Après avoir quitté les terres françaises et abordé le film « historique » (la trahison sur la guerre d’Algérie, première note que j’ai publiée sur ce blog !), Faucon revient avec une fable contemporaine. Et autant le dire tout de suite : pour la première fois depuis le début de sa carrière, le cinéaste me semble s’être planté !

Pour comprendre les raisons de ce ratage, il faut partir de l’affiche atroce du film qui annonce une « comédie hallal et casher ». Tout est alors joué dans cette annonce : la comédie ethnique (qui cherche à faire rire de nos différences) et le grand vent de réconciliation bien-pensant qui l’accompagne (au-delà de nos différences culturelles et religieuses, nous sommes tous frères !).

De ce point de vue, le début du film m’a paru catastrophique. Toutes les scènes ne semblent se dérouler que pour illustrer un cliché sociologique : le racisme (l’infirmière qui se fait rembarrer par un beauf raciste), l’antisémitisme (l’évocation d’une brimade dans une école),  le conflit judéo palestinien (la télévision ne parle que des bombardements de l’armée israélienne au Liban), les approches divergentes de la religion (entre l’infirmière qui fume et boit et sa cousine voilée) et même le féminisme (les femmes arabes qui réclament leurs droits)…C’est assez lourd !

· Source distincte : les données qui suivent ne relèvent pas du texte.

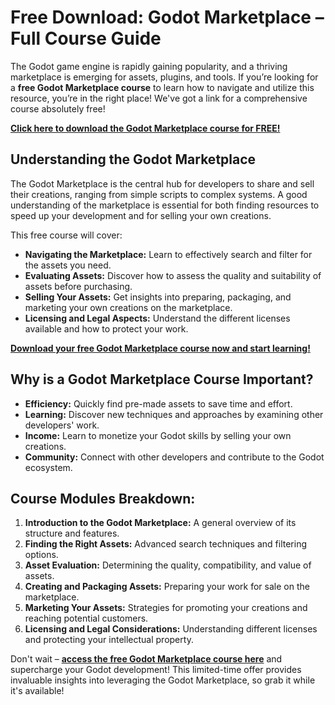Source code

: # Free Download: Godot Marketplace – Full Course Guide

The Godot game engine is rapidly gaining popularity, and a thriving marketplace is emerging for assets, plugins, and tools. If you’re looking for a **free Godot Marketplace course** to learn how to navigate and utilize this resource, you’re in the right place! We've got a link for a comprehensive course absolutely free!

[**Click here to download the Godot Marketplace course for FREE!**](https://udemywork.com/godot-marketplace)

## Understanding the Godot Marketplace

The Godot Marketplace is the central hub for developers to share and sell their creations, ranging from simple scripts to complex systems. A good understanding of the marketplace is essential for both finding resources to speed up your development and for selling your own creations.

This free course will cover:
*   **Navigating the Marketplace:** Learn to effectively search and filter for the assets you need.
*   **Evaluating Assets:** Discover how to assess the quality and suitability of assets before purchasing.
*   **Selling Your Assets:** Get insights into preparing, packaging, and marketing your own creations on the marketplace.
*   **Licensing and Legal Aspects:** Understand the different licenses available and how to protect your work.

[**Download your free Godot Marketplace course now and start learning!**](https://udemywork.com/godot-marketplace)

## Why is a Godot Marketplace Course Important?

*   **Efficiency:** Quickly find pre-made assets to save time and effort.
*   **Learning:** Discover new techniques and approaches by examining other developers' work.
*   **Income:** Learn to monetize your Godot skills by selling your own creations.
*   **Community:** Connect with other developers and contribute to the Godot ecosystem.

## Course Modules Breakdown:

1.  **Introduction to the Godot Marketplace:** A general overview of its structure and features.
2.  **Finding the Right Assets:** Advanced search techniques and filtering options.
3.  **Asset Evaluation:** Determining the quality, compatibility, and value of assets.
4.  **Creating and Packaging Assets:** Preparing your work for sale on the marketplace.
5.  **Marketing Your Assets:** Strategies for promoting your creations and reaching potential customers.
6.  **Licensing and Legal Considerations:** Understanding different licenses and protecting your intellectual property.

Don't wait – **[access the free Godot Marketplace course here](https://udemywork.com/godot-marketplace)** and supercharge your Godot development! This limited-time offer provides invaluable insights into leveraging the Godot Marketplace, so grab it while it's available!
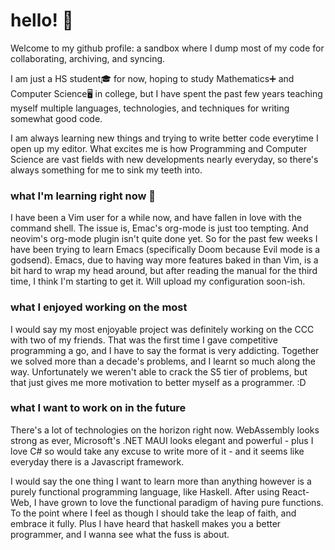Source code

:

<!-- <div align="center">
  
<h2>aaqsr</h2>
  
</div> -->

# hello! 👋

Welcome to my github profile: a sandbox where I dump most of my code for collaborating, archiving, and syncing. 

I am just a HS student🎓 for now, hoping to study Mathematics➕ and Computer Science🖥 in college, but I have spent the past few years teaching myself multiple languages, technologies, and techniques for writing somewhat good code. 

I am always learning new things and trying to write better code everytime I open up my editor. What excites me is how Programming and Computer Science are vast fields with new developments nearly everyday, so there's always something for me to sink my teeth into.


### what I'm learning right now 🧐

I have been a Vim user for a while now, and have fallen in love with the command shell. The issue is, Emac's org-mode is just too tempting. And neovim's org-mode plugin isn't quite done yet. So for the past few weeks I have been trying to learn Emacs (specifically Doom because Evil mode is a godsend). Emacs, due to having way more features baked in than Vim, is a bit hard to wrap my head around, but after reading the manual for the third time, I think I'm starting to get it. Will upload my configuration soon-ish.

<!-- ### my pins  -->

### what I enjoyed working on the most

I would say my most enjoyable project was definitely working on the CCC with two of my friends. That was the first time I gave competitive programming a go, and I have to say the format is very addicting. Together we solved more than a decade's problems, and I learnt so much along the way. Unfortunately we weren't able to crack the S5 tier of problems, but that just gives me more motivation to better myself as a programmer.  :D



### what I want to work on in the future 

There's a lot of technologies on the horizon right now. WebAssembly looks strong as ever, Microsoft's .NET MAUI looks elegant and powerful - plus I love C# so would take any excuse to write more of it - and it seems like everyday there is a Javascript framework. 

I would say the one thing I want to learn more than anything however is a purely functional programming language, like Haskell. After using React-Web, I have grown to love the functional paradigm of having pure functions. To the point where I feel as though I should take the leap of faith, and embrace it fully. Plus I have heard that haskell makes you a better programmer, and I wanna see what the fuss is about. 






<!--
**aaqsr/aaqsr** is a ✨ _special_ ✨ repository because its `README.md` (this file) appears on your GitHub profile.

Here are some ideas to get you started:

- 🔭 I’m currently working on ...
- 🌱 I’m currently learning ...
- 👯 I’m looking to collaborate on ...
- 🤔 I’m looking for help with ...
- 💬 Ask me about ...
- 📫 How to reach me: ...
- 😄 Pronouns: ...
- ⚡ Fun fact: ...
-->
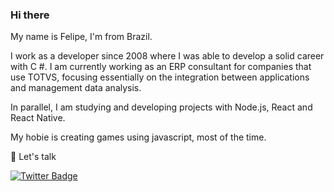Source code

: ### Hi there 

My name is Felipe, I'm from Brazil.

I work as a developer since 2008 where I was able to develop a solid career with C #.
I am currently working as an ERP consultant for companies that use TOTVS, focusing essentially on the integration between applications and management data analysis.

In parallel, I am studying and developing projects with Node.js, React and React Native.

My hobie is creating games using javascript, most of the time.

💬 Let's talk 

[![Twitter Badge](https://img.shields.io/badge/-Twitter-1ca0f1?style=flat-square&labelColor=1ca0f1&logo=twitter&logoColor=white&link=https://twitter.com/felipecsaraiva)](https://twitter.com/felipecsaraiva)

Généreusement, le cinéaste fait se rencontrer une vieille femme juive tétraplégique (Esther) et une mère musulmane qui va désormais veiller sur elle. Choc des cultures, disputes et amitié indéfectible malgré le mauvais œil du voisinage : Dans la vie est une fable généreuse et réconciliatrice même si le cinéaste n’hésite pas à tremper dans le folklore le plus éculé et la bonne conscience citoyenne formatée pour le spectateur démocrate et gentiment « de gauche », profil lecteur de Télérama. 

Même si le film agace parfois, on n’a pas envie d’être trop sévère tant il est impossible de mettre en doute la sincérité de Philippe Faucon et tant il nous répugne de taper sur un film fragile et déjà affaiblit par le contexte économique global (comment un cinéaste pareil peut se faire entendre dans le brouhaha contemporain ? Nous étions trois dans la salle à la première séance !). De plus, on pense un moment que le cinéaste va s’en tirer car son film se bonifie à mesure qu’il avance. Une fois débarrassé de toute la présentation sociologique (extrêmement volontariste et plutôt pesante), Faucon peut faire un peu de cinéma. On retrouve alors son style « neutre » et cette manière d’être au plus près de ses personnages. Même s’il a tendance à sacrifier certains d’entre eux (Sélima, la jolie infirmière), les deux femmes qui se partagent l’affiche (Esther et Halima) acquièrent un peu plus de poids et deviennent de véritables personnages. On retrouve alors ce qu’on aime chez lui : cette capacité d’apporter ça et là une touche d’humour, cette manière d’évacuer tout pathos et de faire naître l’émotion par le non-dit et l’épure.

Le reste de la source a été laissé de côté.